By Price Pritchett
I’ve been thinking. We need a more colorful classification system for how companies go about the merger integration process. You know, a new nomenclature. So I sat down and did some reflection.
Going through my memory bank, I pulled up some of the most common patterns I’ve seen as companies are acquired and merged. Since so many deals go bad due to a mangled integration, I decided to start by categorizing the dysfunctional approaches. Here, in no particular order, are my top four:
“Hair on Fire”
This is a fire-fighting approach to merger integration where management, reacting to the tyranny of the urgent, lurches from crisis to crisis. For lack of planning and discipline, impulse rules. Priorities are constantly changing, resources are poorly allocated, and people lose their bearings. This produces a lot of wasted motion and unnecessary stress. The integration process becomes a high-strung, confusing drill that keeps the organization off balance as management continually responds to the last pressure point.

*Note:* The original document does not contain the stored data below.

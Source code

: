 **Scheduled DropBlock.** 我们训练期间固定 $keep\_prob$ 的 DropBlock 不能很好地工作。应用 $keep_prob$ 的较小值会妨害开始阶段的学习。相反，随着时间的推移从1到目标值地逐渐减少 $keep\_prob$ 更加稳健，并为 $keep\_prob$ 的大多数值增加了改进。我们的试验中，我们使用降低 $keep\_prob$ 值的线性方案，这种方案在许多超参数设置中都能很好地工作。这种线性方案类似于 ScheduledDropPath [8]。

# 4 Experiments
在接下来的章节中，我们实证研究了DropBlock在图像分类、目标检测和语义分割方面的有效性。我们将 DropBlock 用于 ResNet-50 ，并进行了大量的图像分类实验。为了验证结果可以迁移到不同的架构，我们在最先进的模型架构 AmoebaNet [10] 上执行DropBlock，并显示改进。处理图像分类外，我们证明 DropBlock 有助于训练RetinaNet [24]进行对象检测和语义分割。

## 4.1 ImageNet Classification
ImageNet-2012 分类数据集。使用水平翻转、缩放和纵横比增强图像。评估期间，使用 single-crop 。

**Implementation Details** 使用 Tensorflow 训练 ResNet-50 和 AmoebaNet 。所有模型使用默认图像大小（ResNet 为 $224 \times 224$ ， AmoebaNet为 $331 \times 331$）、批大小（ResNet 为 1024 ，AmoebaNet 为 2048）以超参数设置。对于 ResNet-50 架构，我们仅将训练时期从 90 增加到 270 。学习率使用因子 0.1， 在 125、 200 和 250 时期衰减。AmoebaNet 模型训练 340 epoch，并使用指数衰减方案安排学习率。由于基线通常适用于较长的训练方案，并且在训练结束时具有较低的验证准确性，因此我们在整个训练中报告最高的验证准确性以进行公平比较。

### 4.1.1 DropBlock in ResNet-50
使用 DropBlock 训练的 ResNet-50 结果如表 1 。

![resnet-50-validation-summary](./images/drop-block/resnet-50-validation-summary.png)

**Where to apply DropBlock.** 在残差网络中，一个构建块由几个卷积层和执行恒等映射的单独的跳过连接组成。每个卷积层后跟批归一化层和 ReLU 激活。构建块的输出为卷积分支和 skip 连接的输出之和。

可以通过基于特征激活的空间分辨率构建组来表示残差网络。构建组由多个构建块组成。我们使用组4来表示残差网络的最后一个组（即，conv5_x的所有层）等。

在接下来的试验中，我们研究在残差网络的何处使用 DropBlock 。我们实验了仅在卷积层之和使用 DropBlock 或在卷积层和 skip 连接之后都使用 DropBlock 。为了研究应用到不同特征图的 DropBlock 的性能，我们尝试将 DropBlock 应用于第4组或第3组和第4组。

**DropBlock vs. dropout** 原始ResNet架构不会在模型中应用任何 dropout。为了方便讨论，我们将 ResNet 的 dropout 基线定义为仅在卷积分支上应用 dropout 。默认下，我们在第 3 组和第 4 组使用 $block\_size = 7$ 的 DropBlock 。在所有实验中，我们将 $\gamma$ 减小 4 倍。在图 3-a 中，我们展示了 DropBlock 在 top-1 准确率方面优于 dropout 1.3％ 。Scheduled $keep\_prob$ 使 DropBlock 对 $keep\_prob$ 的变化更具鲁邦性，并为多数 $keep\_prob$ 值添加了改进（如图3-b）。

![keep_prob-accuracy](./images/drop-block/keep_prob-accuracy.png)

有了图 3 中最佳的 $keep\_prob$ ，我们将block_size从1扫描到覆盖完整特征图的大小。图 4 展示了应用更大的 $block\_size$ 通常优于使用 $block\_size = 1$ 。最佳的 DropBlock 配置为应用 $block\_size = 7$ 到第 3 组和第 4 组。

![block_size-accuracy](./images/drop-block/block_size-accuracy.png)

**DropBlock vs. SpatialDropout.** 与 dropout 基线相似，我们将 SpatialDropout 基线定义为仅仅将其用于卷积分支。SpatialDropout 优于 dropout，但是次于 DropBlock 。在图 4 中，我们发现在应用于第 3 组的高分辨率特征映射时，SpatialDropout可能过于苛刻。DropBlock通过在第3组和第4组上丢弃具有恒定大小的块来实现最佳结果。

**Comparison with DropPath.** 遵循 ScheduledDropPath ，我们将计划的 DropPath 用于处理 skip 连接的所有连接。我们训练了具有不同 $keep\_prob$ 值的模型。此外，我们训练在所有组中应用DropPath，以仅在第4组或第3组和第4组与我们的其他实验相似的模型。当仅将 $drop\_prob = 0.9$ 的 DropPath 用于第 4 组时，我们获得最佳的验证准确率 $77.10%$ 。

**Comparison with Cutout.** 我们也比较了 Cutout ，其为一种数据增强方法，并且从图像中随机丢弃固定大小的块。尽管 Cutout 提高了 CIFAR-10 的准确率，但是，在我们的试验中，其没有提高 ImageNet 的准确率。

“U.S. Department of Integration”
Bureaucratic organizations embrace a “big government” approach to integration. They’re slow-moving, territorial, and procedure-oriented, putting undue faith in the myriad merger rules they’ve concocted to regulate the situation. Executives justify this approach on the grounds that it’s prudent . . . that it reduces risk. But their preoccupation with process results in in a sluggish integration that actually increases the odds of failure.
Execution suffers as managers grind along according to their precious rules and politics, sacrificing all-important speed and flexibility on the altar of the bureaucratic cookbook ...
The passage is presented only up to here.